Anne menuturkan, bahwa secara kapasitas, Indonesia memiliki potensi besar untuk memenuhi kebutuhan tekstil domestik sekaligus menembus pasar global. Namun demikian, industri nasional masih dihadapkan pada sejumlah tantangan struktural dan tuntutan standar internasional yang belum sepenuhnya terpenuhi.
“Indonesia punya potensi besar, tetapi masih ada tantangan yang harus diselesaikan agar mampu bersaing di pasar global,” ujar Anne, kepada wartawan, Kamis, 4 Desember 2025.
Ia menambahkan, pemerintah telah menunjukkan komitmen untuk mendukung kelancaran impor bahan baku yang masih dibutuhkan industri, terutama bagi sektor yang belum dapat dipenuhi oleh pasar dalam negeri. Anne menilai penguatan koordinasi lintas kementerian sangat penting agar pasokan bahan baku tidak terhambat oleh regulasi yang tumpang tindih.
“Jika regulasi bisa disederhanakan, daya saing industri akan meningkat. Pemerintah sudah memiliki kemauan untuk mendukung, tinggal bagaimana kebijakan itu diselaraskan,” ujarnya.
Anne menegaskan bahwa impor tetap diperlukan, khususnya untuk jenis bahan baku tertentu yang belum tersedia di dalam negeri atau belum memenuhi standar mutu global. Keterbatasan pengembangan produk (product development) di sebagian pabrik lokal membuat sejumlah merek internasional masih bergantung pada bahan baku impor untuk memenuhi spesifikasi teknis dan aspek keberlanjutan.

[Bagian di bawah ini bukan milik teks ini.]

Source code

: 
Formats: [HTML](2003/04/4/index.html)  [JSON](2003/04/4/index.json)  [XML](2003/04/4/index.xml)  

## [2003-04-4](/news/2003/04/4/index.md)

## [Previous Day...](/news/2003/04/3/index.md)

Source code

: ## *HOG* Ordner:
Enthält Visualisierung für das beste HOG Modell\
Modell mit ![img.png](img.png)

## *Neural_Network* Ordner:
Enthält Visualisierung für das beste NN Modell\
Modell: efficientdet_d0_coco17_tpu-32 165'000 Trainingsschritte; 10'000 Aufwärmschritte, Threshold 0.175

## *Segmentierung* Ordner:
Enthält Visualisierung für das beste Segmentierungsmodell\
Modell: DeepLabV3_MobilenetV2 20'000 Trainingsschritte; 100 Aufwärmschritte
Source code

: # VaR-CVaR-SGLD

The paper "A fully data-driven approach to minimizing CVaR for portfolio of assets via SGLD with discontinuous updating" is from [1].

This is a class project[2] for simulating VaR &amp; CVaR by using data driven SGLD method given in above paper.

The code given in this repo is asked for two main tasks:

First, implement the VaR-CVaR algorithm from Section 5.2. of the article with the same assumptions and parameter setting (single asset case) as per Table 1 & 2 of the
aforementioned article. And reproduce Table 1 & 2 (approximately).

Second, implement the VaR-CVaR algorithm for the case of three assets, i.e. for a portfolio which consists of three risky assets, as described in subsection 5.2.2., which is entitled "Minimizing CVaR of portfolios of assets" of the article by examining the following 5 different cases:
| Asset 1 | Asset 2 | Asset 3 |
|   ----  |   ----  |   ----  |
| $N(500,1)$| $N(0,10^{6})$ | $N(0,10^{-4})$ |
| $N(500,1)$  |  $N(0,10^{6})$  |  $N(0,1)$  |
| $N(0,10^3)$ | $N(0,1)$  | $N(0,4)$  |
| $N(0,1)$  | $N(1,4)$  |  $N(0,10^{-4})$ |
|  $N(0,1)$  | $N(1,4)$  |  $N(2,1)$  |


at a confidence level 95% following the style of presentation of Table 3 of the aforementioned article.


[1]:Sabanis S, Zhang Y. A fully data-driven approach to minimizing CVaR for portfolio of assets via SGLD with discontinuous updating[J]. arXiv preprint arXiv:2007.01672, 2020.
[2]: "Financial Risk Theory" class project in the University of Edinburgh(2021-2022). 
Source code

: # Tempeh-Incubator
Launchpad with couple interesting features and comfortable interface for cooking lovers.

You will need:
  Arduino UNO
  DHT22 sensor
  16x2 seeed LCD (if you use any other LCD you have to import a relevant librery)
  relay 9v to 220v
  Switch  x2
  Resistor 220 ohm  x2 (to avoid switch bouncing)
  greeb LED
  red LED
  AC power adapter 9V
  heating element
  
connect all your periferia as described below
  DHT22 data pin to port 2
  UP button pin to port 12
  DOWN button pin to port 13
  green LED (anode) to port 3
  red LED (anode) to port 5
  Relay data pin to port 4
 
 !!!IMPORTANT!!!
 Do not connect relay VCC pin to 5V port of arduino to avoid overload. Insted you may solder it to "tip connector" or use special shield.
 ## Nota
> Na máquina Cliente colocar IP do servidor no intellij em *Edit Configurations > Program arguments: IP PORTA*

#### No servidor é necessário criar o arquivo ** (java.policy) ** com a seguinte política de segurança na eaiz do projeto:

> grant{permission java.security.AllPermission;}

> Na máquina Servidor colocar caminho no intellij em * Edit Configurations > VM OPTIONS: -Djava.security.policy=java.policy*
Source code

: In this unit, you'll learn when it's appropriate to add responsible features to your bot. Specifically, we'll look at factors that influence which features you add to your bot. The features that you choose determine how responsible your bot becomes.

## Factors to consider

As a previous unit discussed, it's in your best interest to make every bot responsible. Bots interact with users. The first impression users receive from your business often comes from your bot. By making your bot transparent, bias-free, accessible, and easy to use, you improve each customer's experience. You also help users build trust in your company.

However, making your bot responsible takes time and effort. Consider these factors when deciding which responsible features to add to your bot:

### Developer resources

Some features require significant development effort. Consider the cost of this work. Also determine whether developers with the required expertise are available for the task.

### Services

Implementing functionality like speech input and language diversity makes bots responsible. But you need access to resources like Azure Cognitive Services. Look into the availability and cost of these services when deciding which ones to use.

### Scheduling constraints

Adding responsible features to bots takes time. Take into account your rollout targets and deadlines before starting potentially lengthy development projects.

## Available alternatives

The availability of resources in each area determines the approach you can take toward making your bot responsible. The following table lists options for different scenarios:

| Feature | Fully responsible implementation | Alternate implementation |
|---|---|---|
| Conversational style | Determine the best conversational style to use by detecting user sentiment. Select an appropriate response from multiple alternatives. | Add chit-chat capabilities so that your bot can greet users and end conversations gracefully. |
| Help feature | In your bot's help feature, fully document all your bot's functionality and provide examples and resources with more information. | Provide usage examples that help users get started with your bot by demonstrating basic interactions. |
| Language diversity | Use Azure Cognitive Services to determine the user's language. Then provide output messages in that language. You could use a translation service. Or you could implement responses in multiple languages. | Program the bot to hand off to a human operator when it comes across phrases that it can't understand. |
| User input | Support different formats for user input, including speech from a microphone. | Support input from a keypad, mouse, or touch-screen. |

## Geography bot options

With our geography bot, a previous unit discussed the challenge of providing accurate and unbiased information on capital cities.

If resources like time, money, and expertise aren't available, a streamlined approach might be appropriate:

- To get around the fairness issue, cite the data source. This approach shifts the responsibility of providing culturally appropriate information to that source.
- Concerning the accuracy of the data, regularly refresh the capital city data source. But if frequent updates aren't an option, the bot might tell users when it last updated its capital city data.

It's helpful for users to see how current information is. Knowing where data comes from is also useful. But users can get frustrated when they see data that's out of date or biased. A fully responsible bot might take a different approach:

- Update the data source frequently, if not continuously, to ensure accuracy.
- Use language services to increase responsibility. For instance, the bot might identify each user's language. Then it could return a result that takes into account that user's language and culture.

“Pengembangan produk kita masih terbatas. Itu sebabnya beberapa merek global masih memilih menggunakan bahan impor,” tegas Anne.

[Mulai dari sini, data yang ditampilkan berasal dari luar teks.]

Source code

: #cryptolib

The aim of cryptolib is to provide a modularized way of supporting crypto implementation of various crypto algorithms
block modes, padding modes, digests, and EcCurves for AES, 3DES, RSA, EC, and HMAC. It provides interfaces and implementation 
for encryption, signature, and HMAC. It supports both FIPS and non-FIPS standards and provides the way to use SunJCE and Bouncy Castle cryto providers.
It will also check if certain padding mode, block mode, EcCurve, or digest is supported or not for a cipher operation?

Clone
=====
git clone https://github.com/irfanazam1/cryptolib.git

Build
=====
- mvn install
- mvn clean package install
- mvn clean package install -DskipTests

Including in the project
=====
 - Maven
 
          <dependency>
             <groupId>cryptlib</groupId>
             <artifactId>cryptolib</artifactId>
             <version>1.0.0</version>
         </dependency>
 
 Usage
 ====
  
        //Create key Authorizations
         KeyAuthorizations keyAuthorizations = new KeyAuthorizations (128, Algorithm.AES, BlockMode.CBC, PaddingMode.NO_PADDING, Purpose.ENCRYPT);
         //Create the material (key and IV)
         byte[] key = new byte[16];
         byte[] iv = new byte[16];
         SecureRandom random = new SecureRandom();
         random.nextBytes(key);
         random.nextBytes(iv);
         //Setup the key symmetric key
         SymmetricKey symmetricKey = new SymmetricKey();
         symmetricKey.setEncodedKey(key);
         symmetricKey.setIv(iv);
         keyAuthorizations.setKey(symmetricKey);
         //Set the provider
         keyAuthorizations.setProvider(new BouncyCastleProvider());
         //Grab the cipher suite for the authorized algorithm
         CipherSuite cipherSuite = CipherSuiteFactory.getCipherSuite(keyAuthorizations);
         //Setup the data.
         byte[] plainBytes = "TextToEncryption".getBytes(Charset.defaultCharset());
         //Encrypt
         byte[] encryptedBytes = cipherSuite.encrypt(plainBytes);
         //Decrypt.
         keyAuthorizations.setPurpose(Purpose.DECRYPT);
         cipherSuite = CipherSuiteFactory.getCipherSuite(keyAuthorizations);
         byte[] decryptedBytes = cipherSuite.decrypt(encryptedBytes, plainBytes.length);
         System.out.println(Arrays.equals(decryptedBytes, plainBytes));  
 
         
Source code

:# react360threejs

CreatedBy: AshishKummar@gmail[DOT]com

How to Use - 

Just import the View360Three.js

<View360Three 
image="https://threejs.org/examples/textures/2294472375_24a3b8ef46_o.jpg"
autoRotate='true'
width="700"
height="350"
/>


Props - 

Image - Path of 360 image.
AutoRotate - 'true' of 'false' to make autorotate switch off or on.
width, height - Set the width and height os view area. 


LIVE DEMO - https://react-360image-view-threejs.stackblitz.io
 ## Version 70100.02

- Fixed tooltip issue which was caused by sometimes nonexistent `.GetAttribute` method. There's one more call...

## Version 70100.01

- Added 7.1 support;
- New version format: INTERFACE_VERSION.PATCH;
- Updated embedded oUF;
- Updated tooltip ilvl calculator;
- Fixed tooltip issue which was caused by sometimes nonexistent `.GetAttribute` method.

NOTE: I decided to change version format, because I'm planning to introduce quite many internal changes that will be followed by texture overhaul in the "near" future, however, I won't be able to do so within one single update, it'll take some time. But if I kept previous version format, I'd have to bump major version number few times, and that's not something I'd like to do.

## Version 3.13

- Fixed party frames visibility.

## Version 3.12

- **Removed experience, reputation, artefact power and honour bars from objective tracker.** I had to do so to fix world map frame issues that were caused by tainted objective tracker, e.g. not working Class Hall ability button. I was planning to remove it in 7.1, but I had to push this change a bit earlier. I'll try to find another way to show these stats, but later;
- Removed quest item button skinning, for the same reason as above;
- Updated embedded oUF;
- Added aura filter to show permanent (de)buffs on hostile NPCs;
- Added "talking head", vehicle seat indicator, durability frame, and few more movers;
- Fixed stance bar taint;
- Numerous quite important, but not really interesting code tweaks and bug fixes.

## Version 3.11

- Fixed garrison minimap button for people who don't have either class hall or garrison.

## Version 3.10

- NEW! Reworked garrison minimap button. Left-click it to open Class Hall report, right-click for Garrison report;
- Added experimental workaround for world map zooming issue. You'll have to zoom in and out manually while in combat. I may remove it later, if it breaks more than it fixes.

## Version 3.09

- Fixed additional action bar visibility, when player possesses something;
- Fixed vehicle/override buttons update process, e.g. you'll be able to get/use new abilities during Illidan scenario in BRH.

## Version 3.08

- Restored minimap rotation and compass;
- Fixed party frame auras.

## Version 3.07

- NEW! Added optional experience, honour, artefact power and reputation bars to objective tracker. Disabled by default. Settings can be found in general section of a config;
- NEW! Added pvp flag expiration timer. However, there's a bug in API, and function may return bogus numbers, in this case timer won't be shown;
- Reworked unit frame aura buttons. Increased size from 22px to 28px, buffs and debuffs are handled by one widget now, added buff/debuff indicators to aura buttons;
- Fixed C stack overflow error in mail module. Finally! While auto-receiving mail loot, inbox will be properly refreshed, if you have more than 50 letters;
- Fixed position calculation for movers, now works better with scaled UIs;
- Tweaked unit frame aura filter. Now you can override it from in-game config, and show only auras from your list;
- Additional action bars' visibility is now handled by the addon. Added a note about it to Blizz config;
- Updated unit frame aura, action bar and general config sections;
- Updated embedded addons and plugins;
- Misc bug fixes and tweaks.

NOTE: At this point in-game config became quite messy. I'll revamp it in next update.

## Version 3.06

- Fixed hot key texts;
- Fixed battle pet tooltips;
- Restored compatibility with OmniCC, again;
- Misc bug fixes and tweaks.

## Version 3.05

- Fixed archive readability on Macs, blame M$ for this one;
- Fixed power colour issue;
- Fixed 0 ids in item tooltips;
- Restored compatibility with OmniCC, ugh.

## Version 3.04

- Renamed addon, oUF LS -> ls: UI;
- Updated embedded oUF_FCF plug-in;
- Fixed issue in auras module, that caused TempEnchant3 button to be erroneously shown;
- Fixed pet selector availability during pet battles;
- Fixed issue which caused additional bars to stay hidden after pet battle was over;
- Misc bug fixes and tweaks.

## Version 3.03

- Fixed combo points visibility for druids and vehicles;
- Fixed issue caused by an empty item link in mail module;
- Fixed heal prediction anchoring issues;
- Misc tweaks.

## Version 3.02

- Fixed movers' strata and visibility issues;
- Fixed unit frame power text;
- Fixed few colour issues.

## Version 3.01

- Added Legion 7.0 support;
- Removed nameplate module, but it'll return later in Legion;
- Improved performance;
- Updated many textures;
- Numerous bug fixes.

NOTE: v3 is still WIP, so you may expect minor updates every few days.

Menurut Anne, kemampuan industri lokal pada dasarnya ada, namun belum merata. Tantangan terbesar terletak pada pemenuhan standar Environmental, Social, and Governance (ESG), yang mencakup aspek lingkungan, sosial, hingga penggunaan energi ramah lingkungan. Banyak pabrik, kata dia, belum mampu memenuhi seluruh persyaratan tersebut secara utuh.
“Jika standar lingkungan, perizinan, upah minimum, hingga penggunaan energi non-pool bisa dipenuhi, produk dalam negeri sebenarnya berpeluang besar diterima oleh merek internasional,” tegasnya.

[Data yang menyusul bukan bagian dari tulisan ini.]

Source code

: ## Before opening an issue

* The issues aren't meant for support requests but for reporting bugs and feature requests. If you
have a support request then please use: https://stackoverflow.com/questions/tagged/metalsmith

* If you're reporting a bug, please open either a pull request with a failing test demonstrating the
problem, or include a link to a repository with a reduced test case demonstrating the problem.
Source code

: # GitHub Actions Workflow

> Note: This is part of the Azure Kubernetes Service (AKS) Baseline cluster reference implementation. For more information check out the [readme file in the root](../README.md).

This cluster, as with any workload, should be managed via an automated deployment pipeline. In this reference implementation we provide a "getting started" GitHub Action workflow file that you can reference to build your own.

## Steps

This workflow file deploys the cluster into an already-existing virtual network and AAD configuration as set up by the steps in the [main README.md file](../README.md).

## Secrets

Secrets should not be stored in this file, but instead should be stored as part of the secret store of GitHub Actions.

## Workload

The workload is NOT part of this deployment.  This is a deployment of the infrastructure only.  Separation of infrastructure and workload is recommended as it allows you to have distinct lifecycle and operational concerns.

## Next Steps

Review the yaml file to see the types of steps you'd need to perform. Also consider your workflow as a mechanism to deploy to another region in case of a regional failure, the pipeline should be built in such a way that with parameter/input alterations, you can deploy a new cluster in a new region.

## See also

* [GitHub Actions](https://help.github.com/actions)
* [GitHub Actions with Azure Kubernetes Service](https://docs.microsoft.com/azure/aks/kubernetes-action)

Dalam praktiknya, kata dia, bahan kain untuk memenuhi pesanan merek global masih banyak yang harus diimpor. Hal ini disebabkan sebagian pabrik lokal belum mampu menghasilkan kain dengan kualitas yang konsisten sesuai standar global, terutama untuk segmen performance fabric dan sustainable textile.
“Kita sebenarnya kompetitif, tetapi kapasitas produksi belum cukup besar dan kecepatannya juga masih terbatas,” kata Anne.
Di sisi lain, kebutuhan untuk busana muslim dan kerudung, menurut Anne, sebagian besar sudah dapat dipenuhi oleh produksi dalam negeri. Namun untuk jenis kain tertentu yang memerlukan teknologi finishing khusus atau karakter handfeel tertentu, impor masih tetap diperlukan karena tidak semua pabrik lokal memiliki fasilitas produksi yang memadai.
“Secara kapasitas sebenarnya bisa, tetapi untuk spesifikasi tertentu masih harus mengandalkan impor,” ujarnya.
Anne juga menilai bahwa penguatan industri lokal dan terjaminnya ketersediaan bahan baku akan berkontribusi dalam menekan ketergantungan pasar terhadap produk pakaian bekas impor atau thrifting. Namun, ia menegaskan bahwa penurunan thrifting tidak hanya bergantung pada produksi dalam negeri, melainkan juga memerlukan penegakan regulasi yang konsisten serta perubahan perilaku pasar.
“Jika daya saing meningkat dan pasokan lokal kuat, thrifting pasti berkurang. Tetapi tetap dibutuhkan kepastian regulasi,” pungkasnya.
Menkeu Purbaya Yudhi Sadewa bersama Ketua Umum AGTI Anne Patricia Sutanto.